> ACTIVITY
Once you reach the line containing "The blog's mobile", copy it and every line after it exactly, through the end of the data below.

> EXERCISE MATERIAL
______
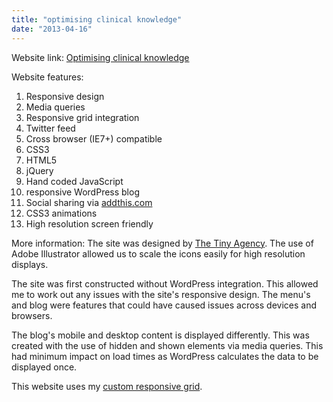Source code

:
 ```yaml
---
title: "optimising clinical knowledge"
date: "2013-04-16"
---
```


Website link: [Optimising clinical knowledge](http://www.optimisingclinicalknowledge.com "www.optimisingclinicalknowledge.com")

Website features:

1. Responsive design
2. Media queries
3. Responsive grid integration
4. Twitter feed
5. Cross browser (IE7+) compatible
6. CSS3
7. HTML5
8. jQuery
9. Hand coded JavaScript
10. responsive WordPress blog
11. Social sharing via [addthis.com](http://www.addthis.com "add this")
12. CSS3 animations
13. High resolution screen friendly

More information: The site was designed by [The Tiny Agency](http://www.thetinyagency.com "The Tiny Agency"). The use of Adobe Illustrator allowed us to scale the icons easily for high resolution displays.

The site was first constructed without WordPress integration. This allowed me to work out any issues with the site's responsive design. The menu's and blog were features that could have caused issues across devices and browsers.

The blog's mobile and desktop content is displayed differently. This was created with the use of hidden and shown elements via media queries. This had minimum impact on load times as WordPress calculates the data to be displayed once.

This website uses my [custom responsive grid](# "My custom responsive grid").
______
> REPLY TO THE TASK
The blog's mobile and desktop content is displayed differently. This was created with the use of hidden and shown elements via media queries. This had minimum impact on load times as WordPress calculates the data to be displayed once.

This website uses my [custom responsive grid](# "My custom responsive grid").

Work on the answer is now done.